EXERCISE MATERIAL -
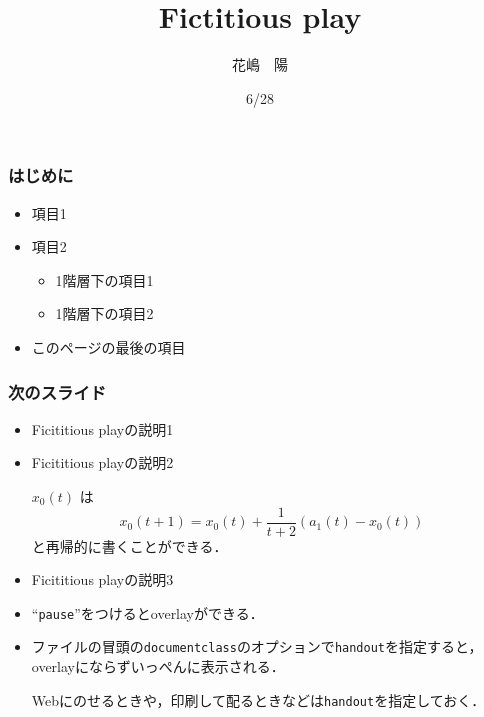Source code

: \documentclass[dvipdfmx,fleqn,handout]{beamer}
\title{\Large Fictitious play}
\author{\large 花嶋　陽}
\date{\small 6/28}
\begin{document}
\sffamily
\gtfamily


\begin{frame}
  \titlepage
  \thispagestyle{empty}
\end{frame}

\setcounter{framenumber}{0}




\begin{frame}
\frametitle{はじめに}
\begin{itemize}\setlength{\parskip}{0.5em}
\item
項目1

\item
項目2
 \begin{itemize}\setlength{\parskip}{0.5em}
 \item
 1階層下の項目1
 \item
 1階層下の項目2
 \end{itemize}

\item
このページの最後の項目
\end{itemize}
\end{frame}



\begin{frame}
\frametitle{次のスライド}
\begin{itemize}\setlength{\parskip}{0.5em}
\item
Ficititious playの説明1

\item
Ficititious playの説明2 \pause

$x_0(t)$ は
\[
x_0(t+1)
= x_0(t) + \frac{1}{t+2} (a_1(t) - x_0(t))
\]
と再帰的に書くことができる． \pause

\item
Ficititious playの説明3 \pause

\item
``\texttt{pause}''をつけるとoverlayができる．

\item
ファイルの冒頭の\texttt{documentclass}のオプションで\texttt{handout}を指定すると，
overlayにならずいっぺんに表示される．

Webにのせるときや，印刷して配るときなどは\texttt{handout}を指定しておく．

\end{itemize}
\end{frame}
\end{document}
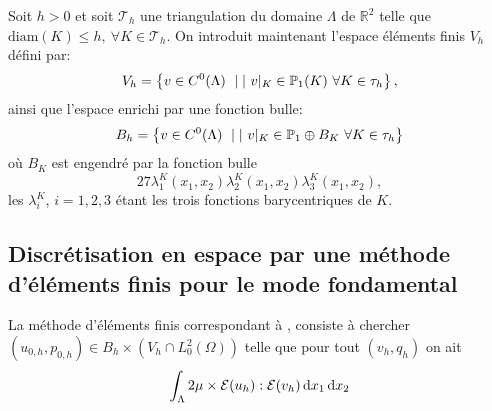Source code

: 
Soit $h > 0$ et soit $\mathcal T_h$ une triangulation du domaine
$\Lambda$ de $\mathbb R^2$
telle que $\mathrm{diam}(K) \leq h,\ \forall K\in\mathcal T_h$. On introduit
maintenant l'espace éléments finis $V_h$ défini par:
\begin{equation}
V_h = \left\{ v \in C^0(\Lambda) \ \mid|\  v|_K \in \mathbb
  P_1(K)\ \forall K\in \tau_h \right\},
\end{equation}
ainsi que l'espace enrichi par une fonction bulle:
\begin{equation}
  B_h = \left\{ v \in C^0(\Lambda)\ \mid|\  v|_{K} \in \mathbb
    P_1\oplus B_K\ \forall K\in\tau_h \right\}
\end{equation}
où $B_K$ est engendré par la fonction
bulle
\begin{equation}
  27\lambda_1^K(x_1,x_2)\lambda_2^K(x_1,x_2)\lambda_3^K(x_1, x_2),
\end{equation}
les $\lambda_i^K$, $i = 1,2,3$ étant les trois fonctions
barycentriques de $K$.

\subsection{Discrétisation en espace par une méthode d'éléments finis
  pour le mode fondamental}\label{sec:fourier-discretisation-fundamental}
La méthode d'éléments finis correspondant à \cite{}, \cite{} consiste
à chercher $(u_{0,h}, p_{0,h})\in B_h\times(V_h\cap L_0^2(\Omega))$
telle que pour tout $(v_h, q_h)$ on ait
\begin{equation}
\int_\Lambda 2\mu\times \mathcal E(u_h):\mathcal E (v_h)\,\mathrm dx_1\,\mathrm dx_2
\end{equation}




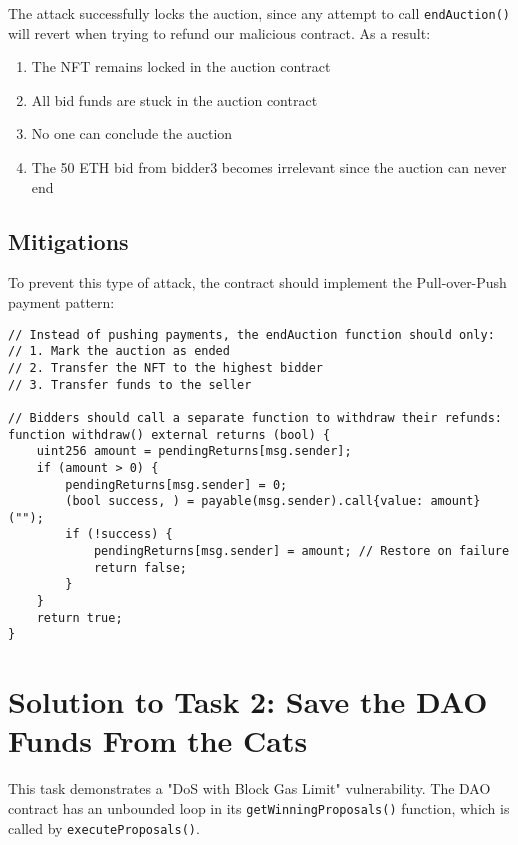 \documentclass[12pt]{article}
\begin{document}
The attack successfully locks the auction, since any attempt to call \texttt{endAuction()} will revert when trying to refund our malicious contract. As a result:

\begin{enumerate}
\item The NFT remains locked in the auction contract
\item All bid funds are stuck in the auction contract
\item No one can conclude the auction
\item The 50 ETH bid from bidder3 becomes irrelevant since the auction can never end
\end{enumerate}

\subsection*{Mitigations}

To prevent this type of attack, the contract should implement the Pull-over-Push payment pattern:

\noindent
\begin{minipage}{\textwidth}
\begin{verbatim}
// Instead of pushing payments, the endAuction function should only:
// 1. Mark the auction as ended
// 2. Transfer the NFT to the highest bidder
// 3. Transfer funds to the seller

// Bidders should call a separate function to withdraw their refunds:
function withdraw() external returns (bool) {
    uint256 amount = pendingReturns[msg.sender];
    if (amount > 0) {
        pendingReturns[msg.sender] = 0;
        (bool success, ) = payable(msg.sender).call{value: amount}("");
        if (!success) {
            pendingReturns[msg.sender] = amount; // Restore on failure
            return false;
        }
    }
    return true;
}
\end{verbatim}
\end{minipage}

\section*{Solution to Task 2: Save the DAO Funds From the Cats}

This task demonstrates a "DoS with Block Gas Limit" vulnerability. The DAO contract has an unbounded loop in its \texttt{getWinningProposals()} function, which is called by \texttt{executeProposals()}.
\end{document}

PROBLEM TO SOLVE - Determine how many lines in the records above have the string "pendingReturns". Only the number should be returned.

ANSWER TO THIS TASK - 3